27 of 27 people found the following review helpful
on 8 August 2005
This must be one of the worst screenwriting books I have ever read and I really regret wasting my money on it. It doesn't do what it says on the tin at all, there is very little specific info re treatments. Instead it goes over wellknown ground such as constructing story, structure etc, in a very basic introductory way. Over half the book is appendices and lists and it is very thin on real information. If you want to know about presenting for different formats in US TV, it is of some (limited) value, but there is virtually nothing about feature treatments, certainly nothing about how to write slick, sellable documents. I had hoped for a lot more examples, common pitfalls or mistakes in the actual writing of the docs, what buyers look for, how to pep up your prose and get it sold etc. No such luck here. If you want to know about writing treatments, I'd advise going onto WordPlay or searching the web for free. Don't waste your money on this book unless you are a total beginner who wants to write for US TV. And even then I'd think about it....
5 of 5 people found the following review helpful
on 4 April 2009
I found the narrative in this book somewhat confusing. It somehow fails to explain what a treatment is and how to draw one up. There are allusions to the job, but never any real substance. Instead, what we get is an analysis of the three act structure, 'beat', and a few other aspects of screenwriting.
There are interesting nuggets in it, but you have to search for them - for instance advice about structuring a television drama differently, depending on whether it is to be interrupted by advert breaks or is to play straight through. But even the nuggets come with a health warning. The content is entirely US-based and is clearly intended solely for someone writing for a US market.
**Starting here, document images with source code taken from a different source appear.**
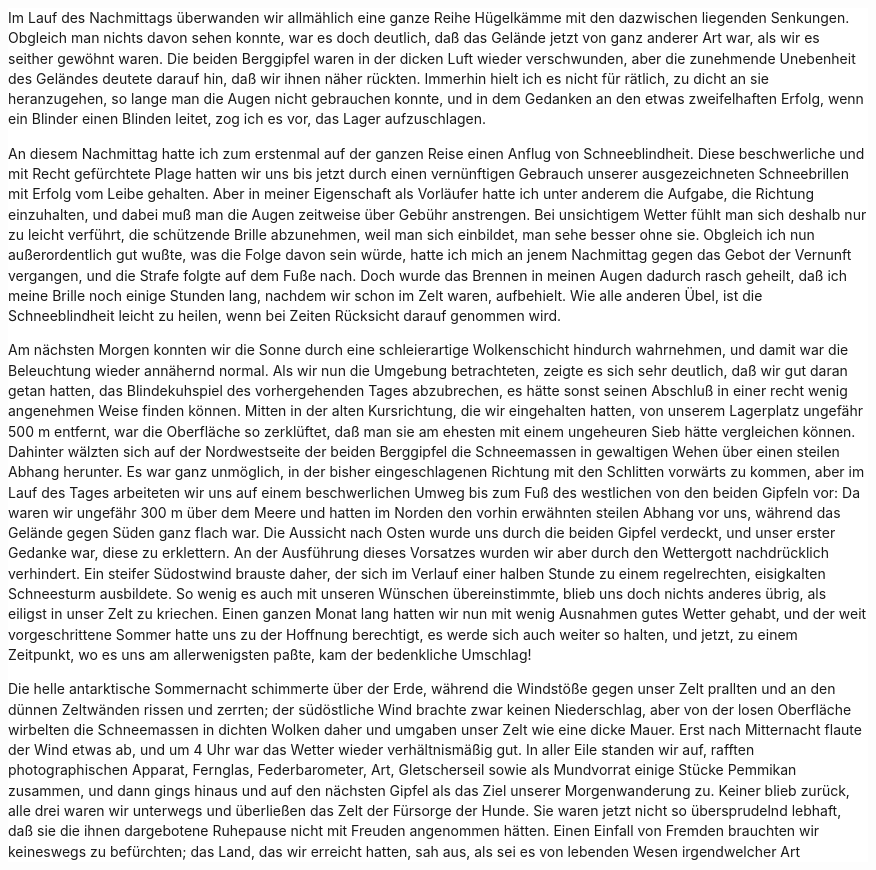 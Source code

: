Im Lauf des Nachmittags überwanden wir allmählich eine ganze Reihe Hügelkämme
mit den dazwischen liegenden Senkungen. Obgleich man nichts davon sehen konnte,
war es doch deutlich, daß das Gelände jetzt von ganz anderer Art war, als wir es
seither gewöhnt waren. Die beiden Berggipfel waren in der dicken Luft wieder
verschwunden, aber die zunehmende Unebenheit des Geländes deutete darauf hin,
daß wir ihnen näher rückten. Immerhin hielt ich es nicht für rätlich, zu dicht
an sie heranzugehen, so lange man die Augen nicht gebrauchen konnte, und in dem
Gedanken an den etwas zweifelhaften Erfolg, wenn ein Blinder einen Blinden
leitet, zog ich es vor, das Lager aufzuschlagen.

An diesem Nachmittag hatte ich zum erstenmal auf der ganzen Reise einen Anflug
von Schneeblindheit. Diese beschwerliche und mit Recht gefürchtete Plage hatten
wir uns bis jetzt durch einen vernünftigen Gebrauch unserer ausgezeichneten
Schneebrillen mit Erfolg vom Leibe gehalten. Aber in meiner Eigenschaft als
Vorläufer hatte ich unter anderem die Aufgabe, die Richtung einzuhalten, und
dabei muß man die Augen zeitweise über Gebühr anstrengen. Bei unsichtigem Wetter
fühlt man sich deshalb nur zu leicht verführt, die schützende Brille abzunehmen,
weil man sich einbildet, man sehe besser ohne sie. Obgleich ich nun
außerordentlich gut wußte, was die Folge davon sein würde, hatte ich mich an
jenem Nachmittag gegen das Gebot der Vernunft vergangen, und die Strafe folgte
auf dem Fuße nach. Doch wurde das Brennen in meinen Augen dadurch rasch geheilt,
daß ich meine Brille noch einige Stunden lang, nachdem wir schon im Zelt waren,
aufbehielt. Wie alle anderen Übel, ist die Schneeblindheit leicht zu heilen,
wenn bei Zeiten Rücksicht darauf genommen wird.

Am nächsten Morgen konnten wir die Sonne durch eine schleierartige Wolkenschicht
hindurch wahrnehmen, und damit war die Beleuchtung wieder annähernd normal. Als
wir nun die Umgebung betrachteten, zeigte es sich sehr deutlich, daß wir gut
daran getan hatten, das Blindekuhspiel des vorhergehenden Tages abzubrechen, es
hätte sonst seinen Abschluß in einer recht wenig angenehmen Weise finden können.
Mitten in der alten Kursrichtung, die wir eingehalten hatten, von unserem
Lagerplatz ungefähr 500 m entfernt, war die Oberfläche so zerklüftet, daß man
sie am ehesten mit einem ungeheuren Sieb hätte vergleichen können. Dahinter
wälzten sich auf der Nordwestseite der beiden Berggipfel die Schneemassen in
gewaltigen Wehen über einen steilen Abhang herunter. Es war ganz unmöglich, in
der bisher eingeschlagenen Richtung mit den Schlitten vorwärts zu kommen, aber
im Lauf des Tages arbeiteten wir uns auf einem beschwerlichen Umweg bis zum Fuß
des westlichen von den beiden Gipfeln vor: Da waren wir ungefähr 300 m über dem
Meere und hatten im Norden den vorhin erwähnten steilen Abhang vor uns, während
das Gelände gegen Süden ganz flach war. Die Aussicht nach Osten wurde uns durch
die beiden Gipfel verdeckt, und unser erster Gedanke war, diese zu erklettern.
An der Ausführung dieses Vorsatzes wurden wir aber durch den Wettergott
nachdrücklich verhindert. Ein steifer Südostwind brauste daher, der sich im
Verlauf einer halben Stunde zu einem regelrechten, eisigkalten Schneesturm
ausbildete. So wenig es auch mit unseren Wünschen übereinstimmte, blieb uns doch
nichts anderes übrig, als eiligst in unser Zelt zu kriechen. Einen ganzen Monat
lang hatten wir nun mit wenig Ausnahmen gutes Wetter gehabt, und der weit
vorgeschrittene Sommer hatte uns zu der Hoffnung berechtigt, es werde sich auch
weiter so halten, und jetzt, zu einem Zeitpunkt, wo es uns am allerwenigsten
paßte, kam der bedenkliche Umschlag!

Die helle antarktische Sommernacht schimmerte über der Erde, während die
Windstöße gegen unser Zelt prallten und an den dünnen Zeltwänden rissen und
zerrten; der südöstliche Wind brachte zwar keinen Niederschlag, aber von der
losen Oberfläche wirbelten die Schneemassen in dichten Wolken daher und umgaben
unser Zelt wie eine dicke Mauer. Erst nach Mitternacht flaute der Wind etwas ab,
und um 4 Uhr war das Wetter wieder verhältnismäßig gut. In aller Eile standen
wir auf, rafften photographischen Apparat, Fernglas, Federbarometer, Art,
Gletscherseil sowie als Mundvorrat einige Stücke Pemmikan zusammen, und dann
gings hinaus und auf den nächsten Gipfel als das Ziel unserer Morgenwanderung
zu. Keiner blieb zurück, alle drei waren wir unterwegs und überließen das Zelt
der Fürsorge der Hunde. Sie waren jetzt nicht so übersprudelnd lebhaft, daß sie
die ihnen dargebotene Ruhepause nicht mit Freuden angenommen hätten. Einen
Einfall von Fremden brauchten wir keineswegs zu befürchten; das Land, das wir
erreicht hatten, sah aus, als sei es von lebenden Wesen irgendwelcher Art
We get advice on how to write screenplays for current serials and soaps, how to pitch an original screenplay, how to adapt a classic. But we never get the advice in enough depth. Each chapter concludes with a short exercise, a couple of questions about what you've read so far. I'm not quite sure why they're there, other than to give the impression that you'll have something to learn from this tome. In fact, they might be the most valuable part of the book - they are about the only things which make you stop and think.
It's not a long book - 69 of its 167 pages are in the form of Appendices, largely lists of addresses for American agents, advice on American copyright, and so on. If you're a British writer, there's not much to learn from this.
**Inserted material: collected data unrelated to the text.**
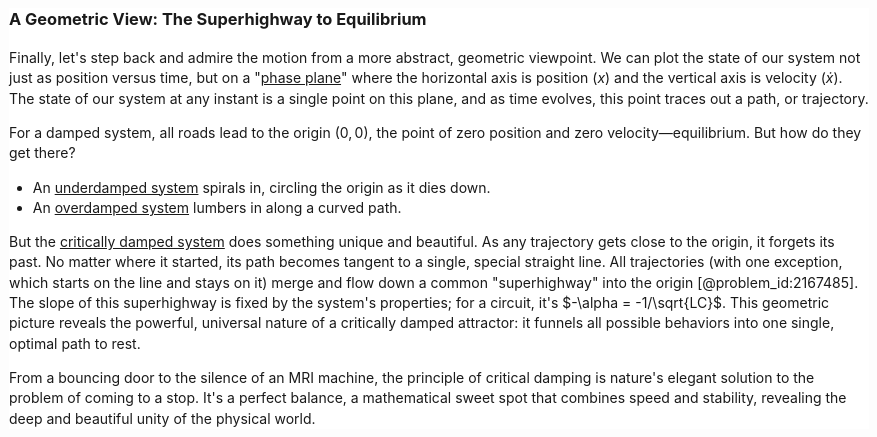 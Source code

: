 ### A Geometric View: The Superhighway to Equilibrium

Finally, let's step back and admire the motion from a more abstract, geometric viewpoint. We can plot the state of our system not just as position versus time, but on a "[phase plane](@article_id:167893)" where the horizontal axis is position ($x$) and the vertical axis is velocity ($\dot{x}$). The state of our system at any instant is a single point on this plane, and as time evolves, this point traces out a path, or trajectory.

For a damped system, all roads lead to the origin $(0,0)$, the point of zero position and zero velocity—equilibrium. But how do they get there?
-   An [underdamped system](@article_id:178395) spirals in, circling the origin as it dies down.
-   An [overdamped system](@article_id:176726) lumbers in along a curved path.

But the [critically damped system](@article_id:262427) does something unique and beautiful. As any trajectory gets close to the origin, it forgets its past. No matter where it started, its path becomes tangent to a single, special straight line. All trajectories (with one exception, which starts on the line and stays on it) merge and flow down a common "superhighway" into the origin [@problem_id:2167485]. The slope of this superhighway is fixed by the system's properties; for a circuit, it's $-\alpha = -1/\sqrt{LC}$. This geometric picture reveals the powerful, universal nature of a critically damped attractor: it funnels all possible behaviors into one single, optimal path to rest.

From a bouncing door to the silence of an MRI machine, the principle of critical damping is nature's elegant solution to the problem of coming to a stop. It's a perfect balance, a mathematical sweet spot that combines speed and stability, revealing the deep and beautiful unity of the physical world.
Overall, a disappointing mistreatment and not one to be recommended.
2 of 2 people found the following review helpful
on 22 April 2011
I must say I didnt think it did it. I have one other book on writing treatments that has 150 weak pages and 6 good ones... "Killer Treat" does not have that. Still looking for a good book on treatments. Rob
on 24 February 2014
I have read many books on the subject of screenwriting and this has to be the worst book I have ever read, it does not show you nothing at all, it attempts to tell you about it and that's all, I cant believe a book of this poor quality can be printed. Don't waste your money on this empty book.